I’m happy to again state publicly today the reasons why I boycott Ipswich Cup day. Firstly I disagree vehemently with any race club anywhere across the length and breadth of this great country restricting their main annual meeting at a racetrack to persons 18 years and older, specifically for the sole purpose of allowing everyone to get on the grog. I have nothing against alcohol, provided it is drunk in moderation, but I don’t think that alcohol alone is a valid reason to exclude young people, who at the end of the day are surely the very people who will constitute the racetrack crowds of the future – from attending a racetrack. I can’t see how that strategy of excluding under 18’s for one day a year does anything beneficial whatsoever for the racing industry for the other 51 weeks of the year. It’s a fact of life that for 51 weeks a year race clubs have major problems attracting crowds and to see families with small children turned away at the front gate and sent home on Ipswich Cup day is a somewhat sad and debilitating experience as far as I’m concerned. Put simply those that are turned away will never return – nor will all the people that they tell of their heartbreaking experience. How is it fair to turn Joe and Jenny Bloggs and their three children aged 15, 13 and 6 away, when Joe and Jenny both work all week and are surely just as entitled to attend as Noel Nohoper and Natalie Nitwit who have both just turned 18 in recent months and their friends have told them that Ipswich Turf Club is a great place to get smashed on their annual Ipswich Cup day? Now I’m no Queen’s Counsel, but in the litigious world we live in, isn’t that rule of banning under 18’s discriminatory? That’s apart from it being as dumb as the dog derivative in respect of its long term benefit of the industry as mentioned earlier.

Sure Ipswich Turf Club gets a big crowd once a year and that’s terrific for the club Chairman Wayne Patch, who is one of the nicest people you could meet in the racing industry, but the unfortunate part is that 99% of the alleged 20,000 crowd that were at Ipswich last Saturday will never come back to another meeting at the club throughout the entire year, meaning 99% aren’t there for the horse racing – they are only there to party one day a year.
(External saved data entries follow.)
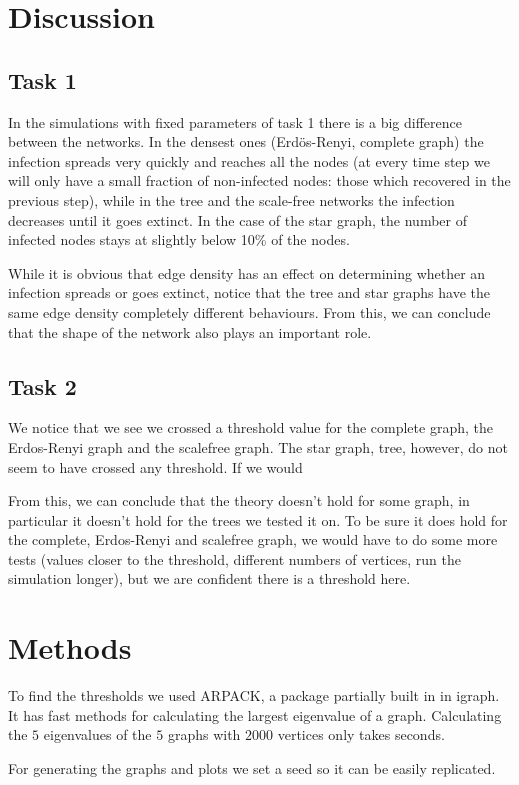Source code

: \documentclass[paper=a4, fontsize=11pt]{scrartcl} %
\begin{document}
\section{Discussion}
\subsection{Task 1}
In the simulations with fixed parameters of task 1 there is a big difference between the networks. In the densest ones (Erdös-Renyi, complete graph) the infection spreads very quickly and reaches all the nodes (at every time step we will only have a small fraction of non-infected nodes: those which recovered in the previous step), while in the tree and the scale-free networks the infection decreases until it goes extinct. In the case of the star graph, the number of infected nodes stays at slightly below 10\% of the nodes.

While it is obvious that edge density has an effect on determining whether an infection spreads or goes extinct, notice that the tree and star graphs have the same edge density completely different behaviours. From this, we can conclude that the shape of the network also plays an important role.

\subsection{Task 2}
We notice that we see we crossed a threshold value for the complete graph, the Erdos-Renyi graph and the scalefree graph. The star graph, tree, however, do not seem to have crossed any threshold. If we would 

From this, we can conclude that the theory doesn't hold for some graph, in particular it doesn't hold for the trees we tested it on. To be sure it does hold for the complete, Erdos-Renyi and scalefree graph, we would have to do some more tests (values closer to the threshold, different numbers of vertices, run the simulation longer), but we are confident there is a threshold here.

\section{Methods}
To find the thresholds we used ARPACK, a package partially built in in igraph. It has fast methods for calculating the largest eigenvalue of a graph. Calculating the $5$ eigenvalues of the $5$ graphs with $2000$ vertices only takes seconds.

For generating the graphs and plots we set a seed so it can be easily replicated.
\end{document}
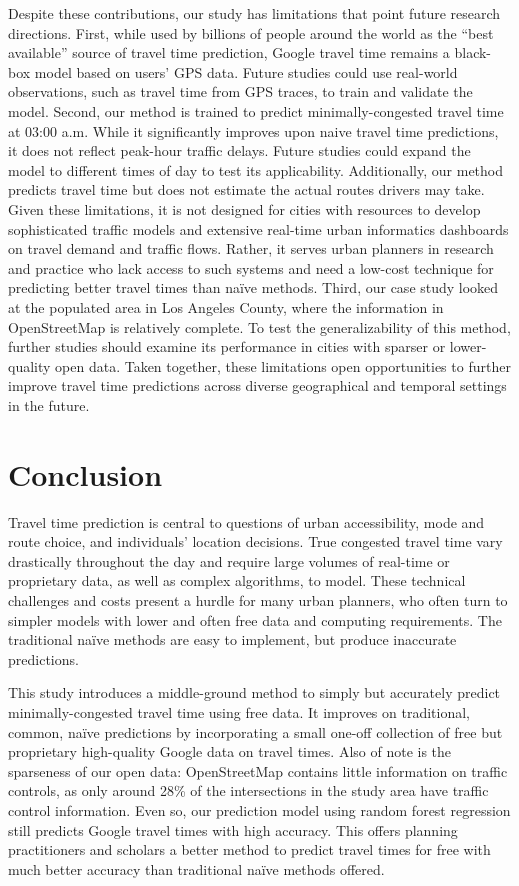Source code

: \documentclass[12pt,letterpaper]{article} %
\begin{document}
    Despite these contributions, our study has limitations that point future research directions. First, while used by billions of people around the world as the \enquote{best available} source of travel time prediction, Google travel time remains a black-box model based on users' GPS data. Future studies could use real-world observations, such as travel time from GPS traces, to train and validate the model. Second, our method is trained to predict minimally-congested travel time at 03:00 a.m. While it significantly improves upon naive travel time predictions, it does not reflect peak-hour traffic delays. Future studies could expand the model to different times of day to test its applicability. Additionally, our method predicts travel time but does not estimate the actual routes drivers may take. Given these limitations, it is not designed for cities with resources to develop sophisticated traffic models and extensive real-time urban informatics dashboards on travel demand and traffic flows. Rather, it serves urban planners in research and practice who lack access to such systems and need a low-cost technique for predicting better travel times than naïve methods. Third, our case study looked at the populated area in Los Angeles County, where the information in OpenStreetMap is relatively complete. To test the generalizability of this method, further studies should examine its performance in cities with sparser or lower-quality open data. Taken together, these limitations open opportunities to further improve travel time predictions across diverse geographical and temporal settings in the future.

    \section{Conclusion}

    Travel time prediction is central to questions of urban accessibility, mode and route choice, and individuals’ location decisions. True congested travel time vary drastically throughout the day and require large volumes of real-time or proprietary data, as well as complex algorithms, to model. These technical challenges and costs present a hurdle for many urban planners, who often turn to simpler models with lower and often free data and computing requirements. The traditional naïve methods are easy to implement, but produce inaccurate predictions.

    This study introduces a middle-ground method to simply but accurately predict minimally-congested travel time using free data. It improves on traditional, common, naïve predictions by incorporating a small one-off collection of free but proprietary high-quality Google data on travel times. Also of note is the sparseness of our open data: OpenStreetMap contains little information on traffic controls, as only around 28\% of the intersections in the study area have traffic control information. Even so, our prediction model using random forest regression still predicts Google travel times with high accuracy. This offers planning practitioners and scholars a better method to predict travel times for free with much better accuracy than traditional naïve methods offered.
\end{document}
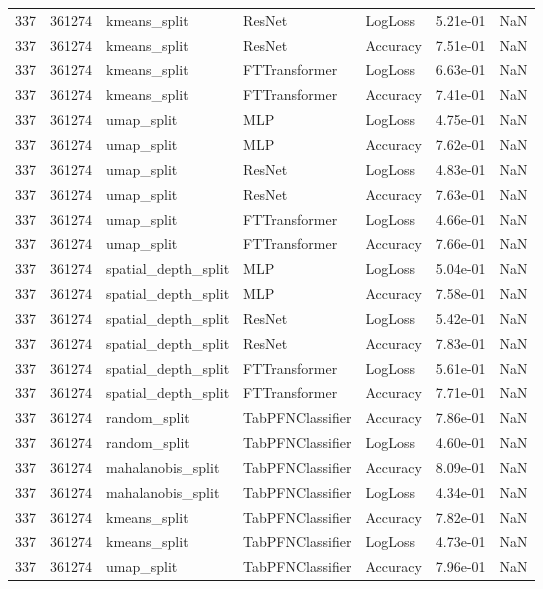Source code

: \begin{tabular}{rrlllrr}
337 & 361274 & kmeans\_split & ResNet & LogLoss & 5.21e-01 & NaN \\
337 & 361274 & kmeans\_split & ResNet & Accuracy & 7.51e-01 & NaN \\
337 & 361274 & kmeans\_split & FTTransformer & LogLoss & 6.63e-01 & NaN \\
337 & 361274 & kmeans\_split & FTTransformer & Accuracy & 7.41e-01 & NaN \\
337 & 361274 & umap\_split & MLP & LogLoss & 4.75e-01 & NaN \\
337 & 361274 & umap\_split & MLP & Accuracy & 7.62e-01 & NaN \\
337 & 361274 & umap\_split & ResNet & LogLoss & 4.83e-01 & NaN \\
337 & 361274 & umap\_split & ResNet & Accuracy & 7.63e-01 & NaN \\
337 & 361274 & umap\_split & FTTransformer & LogLoss & 4.66e-01 & NaN \\
337 & 361274 & umap\_split & FTTransformer & Accuracy & 7.66e-01 & NaN \\
337 & 361274 & spatial\_depth\_split & MLP & LogLoss & 5.04e-01 & NaN \\
337 & 361274 & spatial\_depth\_split & MLP & Accuracy & 7.58e-01 & NaN \\
337 & 361274 & spatial\_depth\_split & ResNet & LogLoss & 5.42e-01 & NaN \\
337 & 361274 & spatial\_depth\_split & ResNet & Accuracy & 7.83e-01 & NaN \\
337 & 361274 & spatial\_depth\_split & FTTransformer & LogLoss & 5.61e-01 & NaN \\
337 & 361274 & spatial\_depth\_split & FTTransformer & Accuracy & 7.71e-01 & NaN \\
337 & 361274 & random\_split & TabPFNClassifier & Accuracy & 7.86e-01 & NaN \\
337 & 361274 & random\_split & TabPFNClassifier & LogLoss & 4.60e-01 & NaN \\
337 & 361274 & mahalanobis\_split & TabPFNClassifier & Accuracy & 8.09e-01 & NaN \\
337 & 361274 & mahalanobis\_split & TabPFNClassifier & LogLoss & 4.34e-01 & NaN \\
337 & 361274 & kmeans\_split & TabPFNClassifier & Accuracy & 7.82e-01 & NaN \\
337 & 361274 & kmeans\_split & TabPFNClassifier & LogLoss & 4.73e-01 & NaN \\
337 & 361274 & umap\_split & TabPFNClassifier & Accuracy & 7.96e-01 & NaN \\

\end{tabular}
Yet those members of the public that don’t bother going because of all the drunks, like say the Joe and Jenny Bloggs, that you might recall just got turned away at the front gate, may in fact have a love for the sport and for the animal. In any event, if people want to get on the soup, they can do that at any of the numerous clubs or pubs that abound in Ipswich.

So I’m vehemently opposed to banning under 18-year-olds from our racetracks. It’s a short term fix with assured devastating long term results. In fact the racing industry today is what I’d call “pretty much stuffed” because of a plethora of poor management decisions that have been made along the way in the last 20 years by both the governing bodies of the three codes of the sport, as well as long standing committee people who keep getting voted back in by club members and those club members, in the main, wouldn’t know which way was up as far as I’m concerned. As I’ve written here numerous times over the years, a committee person should be made stand in front of the microphone at the club AGM and advise those present exactly what innovations he or she has brought to the club in the preceding 12 months. Most would stand there like stunned mullet – speechless – yet they are continually retained on the committee. In reality many metropolitan race club committees resemble “a boys club” rather than my perception of what their mission statement should be, namely “a hard working group of dedicated people trying to ensure through their innovative ideas that their club achieves its optimum success in both the short term and the long term”.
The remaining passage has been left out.